Is it because they have a firewall?
-----------------------------------
  This is actually more difficult since there could be any single port open
anywhere up and down their stack on each IP address.  You could try the
first method to find some of the machines, but the ACK scanning will most
likely not work if the firewall is stateful..  The best way I've found to do
this is to have multiple instances of nmap running (if possible, on their
own isolated network link) and also tcpdump/snoop all of the packets going
back and forth and look for any responses to your packets (tcpdump dst
<scanning machine> would break it down to only responses).  Strobe would
work in this case -- all you need to do is just send the packets out and
look through the log file for any responses.  Because you're looking through
the logs and not having the program do the entire analysis, you can bump up
nmap to a faster timing policy (like Aggressive or Insane).  (Just make sure
you're not exhausting your resource or theirs.)

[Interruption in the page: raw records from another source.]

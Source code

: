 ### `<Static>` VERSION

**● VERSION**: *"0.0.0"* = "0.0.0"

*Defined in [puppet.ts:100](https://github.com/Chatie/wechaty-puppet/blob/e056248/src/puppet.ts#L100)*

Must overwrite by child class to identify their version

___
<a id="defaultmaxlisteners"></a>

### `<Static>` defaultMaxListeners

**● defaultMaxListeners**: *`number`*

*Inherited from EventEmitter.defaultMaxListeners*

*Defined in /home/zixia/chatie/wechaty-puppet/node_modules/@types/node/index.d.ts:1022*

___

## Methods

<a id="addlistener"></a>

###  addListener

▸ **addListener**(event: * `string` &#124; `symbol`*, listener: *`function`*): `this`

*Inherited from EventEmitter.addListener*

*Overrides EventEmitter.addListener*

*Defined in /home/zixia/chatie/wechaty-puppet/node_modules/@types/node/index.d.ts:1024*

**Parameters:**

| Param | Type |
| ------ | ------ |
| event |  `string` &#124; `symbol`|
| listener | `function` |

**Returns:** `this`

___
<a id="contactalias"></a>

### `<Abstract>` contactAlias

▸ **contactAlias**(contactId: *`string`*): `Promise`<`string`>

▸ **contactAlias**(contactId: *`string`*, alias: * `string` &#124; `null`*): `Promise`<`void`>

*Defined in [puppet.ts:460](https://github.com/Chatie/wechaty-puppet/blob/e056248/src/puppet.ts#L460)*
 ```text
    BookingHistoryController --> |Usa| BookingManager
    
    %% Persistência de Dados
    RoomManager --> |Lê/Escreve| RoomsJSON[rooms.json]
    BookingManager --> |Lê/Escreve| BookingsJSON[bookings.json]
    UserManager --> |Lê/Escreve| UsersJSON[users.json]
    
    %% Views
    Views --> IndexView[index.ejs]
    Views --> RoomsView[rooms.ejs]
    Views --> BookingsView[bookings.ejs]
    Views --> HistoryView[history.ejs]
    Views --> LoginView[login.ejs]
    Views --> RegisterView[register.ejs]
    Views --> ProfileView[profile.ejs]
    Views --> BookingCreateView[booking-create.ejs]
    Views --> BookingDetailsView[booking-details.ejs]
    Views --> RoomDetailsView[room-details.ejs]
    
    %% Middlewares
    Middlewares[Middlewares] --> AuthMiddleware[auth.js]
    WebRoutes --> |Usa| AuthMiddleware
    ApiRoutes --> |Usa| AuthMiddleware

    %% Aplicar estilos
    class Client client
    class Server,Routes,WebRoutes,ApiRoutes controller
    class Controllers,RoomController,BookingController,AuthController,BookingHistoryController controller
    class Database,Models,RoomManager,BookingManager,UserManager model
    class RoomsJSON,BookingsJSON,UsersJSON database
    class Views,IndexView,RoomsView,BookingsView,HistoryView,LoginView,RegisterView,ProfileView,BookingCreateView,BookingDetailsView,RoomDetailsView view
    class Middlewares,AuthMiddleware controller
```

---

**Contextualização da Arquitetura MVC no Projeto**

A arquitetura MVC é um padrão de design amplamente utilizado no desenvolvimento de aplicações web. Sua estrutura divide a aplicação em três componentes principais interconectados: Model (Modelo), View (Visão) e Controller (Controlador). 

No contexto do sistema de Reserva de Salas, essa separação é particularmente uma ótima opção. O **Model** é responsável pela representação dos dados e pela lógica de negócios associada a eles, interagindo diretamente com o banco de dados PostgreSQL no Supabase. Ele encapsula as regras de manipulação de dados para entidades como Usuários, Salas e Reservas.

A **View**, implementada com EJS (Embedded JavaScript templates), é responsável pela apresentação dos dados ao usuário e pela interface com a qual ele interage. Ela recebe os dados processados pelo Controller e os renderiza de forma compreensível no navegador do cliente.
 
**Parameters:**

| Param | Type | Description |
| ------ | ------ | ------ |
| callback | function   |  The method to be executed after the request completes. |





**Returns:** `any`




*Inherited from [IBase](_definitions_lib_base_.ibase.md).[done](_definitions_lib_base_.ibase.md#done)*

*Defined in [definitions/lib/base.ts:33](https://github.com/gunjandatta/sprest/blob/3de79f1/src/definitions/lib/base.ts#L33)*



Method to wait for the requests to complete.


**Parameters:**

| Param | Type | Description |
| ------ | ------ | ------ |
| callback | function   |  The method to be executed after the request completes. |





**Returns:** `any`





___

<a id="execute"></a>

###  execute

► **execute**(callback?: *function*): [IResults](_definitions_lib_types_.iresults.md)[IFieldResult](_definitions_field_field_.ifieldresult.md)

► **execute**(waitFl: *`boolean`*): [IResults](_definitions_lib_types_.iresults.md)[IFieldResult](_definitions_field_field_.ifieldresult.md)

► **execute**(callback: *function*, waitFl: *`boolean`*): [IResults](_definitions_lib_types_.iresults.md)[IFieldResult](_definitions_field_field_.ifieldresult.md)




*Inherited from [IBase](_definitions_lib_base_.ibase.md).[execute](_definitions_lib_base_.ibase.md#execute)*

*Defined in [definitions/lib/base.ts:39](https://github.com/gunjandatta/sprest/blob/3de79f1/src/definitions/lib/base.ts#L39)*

  You can also look for machines that may be dropping packets but are behind
a firewall by doing a IP Protocol scan (-sO) and see which ones respond back
with ICMP protocol unreachable messages.

        For example, tcpdump would show it like this:
        23:00:54.337932 my.test.example.com > my.scanning.machine.com: icmp:
my.test.example.com protocol 216 unreachable (DF)

  Note that if you're doing this legitimatly, you may want to use the -r
option in nmap so that you can look through the logs and see each
port/protocol scan in order instead of randomized.


------------------------------------

A less resource intensive way to look for systems initially is to look at
the reverse DNS and their forward DNS if they allow zone transfers and uniq
the IP addresses inside for a good list to start from.  In my experience,
this finds about 80% of the systems if they're firewalled off.


Beware:
-------
  We've incidentally DoS'd a few clients by running portscans (not even
heavy ones) on them against systems that are behing proxy-based firewalls.
(I.e. Gauntlet Firewall's httpd proxy dying under a the load of having
numerous quickly successive connection attempts)  If you're logging and
scanning on the same machine, beware that you may lose packets under high
load of logging and generating packets -- For best results, separate the
logging and scanning onto two different machines and toss them on the same
hub.  On the other hand, some clients would like to know if their firewall
croaks under load like that.

// Chris
tobkin () intersec com
P.S. are you sure they don't want ports 1-65535 scanned?


> Am currently working with a customer to map their network prior to
> penetration/vulnerability testing using NMap.  Customer doesn't allow Ping
> and wants 65000 ports tested.  Since we can't Ping, NMap takes a long time
> to test a single host resulting in a very long testing period.  We've
tried
> setting a time-out value of 30 seconds but end up missing hosts with this
> value.  Has anyone had an experience like this and if so, any
> recommendations to efficiently map a network without Ping?